What is communism?

Fact 1
The German scholars Karl Marx (1818–1883) and Friedrich Engels (1820–1895) founded the communist ideology. Communism, the social formation that was to follow capitalism, was to be built after a violent worldwide revolution starting from the most highly developed capitalist countries.
Fact 2
The first requirement of building communism after the revolution was the confiscation of the property of members of the ‘exploitative’ classes and their suppression, deportation, imprisonment and physical destruction, often together with the members of their families.
Fact 3
The Eastern Bloc disintegrated together with the collapse of the Soviet Union in 1989–1991. Communist parties did not come to power as a result of the democratic process nor did they succeed in retaining power when democracy was restored.

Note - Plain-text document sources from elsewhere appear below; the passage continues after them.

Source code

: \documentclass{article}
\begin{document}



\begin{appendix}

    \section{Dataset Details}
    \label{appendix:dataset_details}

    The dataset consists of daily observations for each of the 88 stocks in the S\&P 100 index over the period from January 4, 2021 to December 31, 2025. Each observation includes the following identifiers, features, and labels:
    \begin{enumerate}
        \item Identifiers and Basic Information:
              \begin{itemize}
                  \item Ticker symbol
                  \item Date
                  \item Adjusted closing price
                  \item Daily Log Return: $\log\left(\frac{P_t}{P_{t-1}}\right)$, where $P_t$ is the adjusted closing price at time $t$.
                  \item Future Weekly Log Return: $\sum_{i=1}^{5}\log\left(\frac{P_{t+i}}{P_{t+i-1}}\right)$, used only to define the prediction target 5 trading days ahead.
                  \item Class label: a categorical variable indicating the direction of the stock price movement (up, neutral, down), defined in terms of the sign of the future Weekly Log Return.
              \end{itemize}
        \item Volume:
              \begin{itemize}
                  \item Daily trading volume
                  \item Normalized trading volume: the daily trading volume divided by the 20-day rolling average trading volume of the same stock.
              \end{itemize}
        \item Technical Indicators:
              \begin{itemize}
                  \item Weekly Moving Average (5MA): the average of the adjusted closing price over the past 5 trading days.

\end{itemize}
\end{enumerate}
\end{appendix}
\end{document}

Communism is a political ideology born in the 19th century that set as its objective the building of a classless society in which all means of production and all that is produced is owned in common by all members of society. Private property is replaced by public property. Communism is totalitarian by its nature. Its objective was the subjugation of the whole of society to ideology and the exclusive leadership of the Communist Party.

The social system based on communist ideology is also referred to as communism, which was supposed to be the ultimate aim of social development.

Communist terror. The first requirement of building communism after the revolution was the confiscation of the property of members of the ‘exploitative’ classes and their suppression, deportation, imprisonment and physical destruction, often together with the members of their families. Tens of millions of people fell victim to it in the 20th century.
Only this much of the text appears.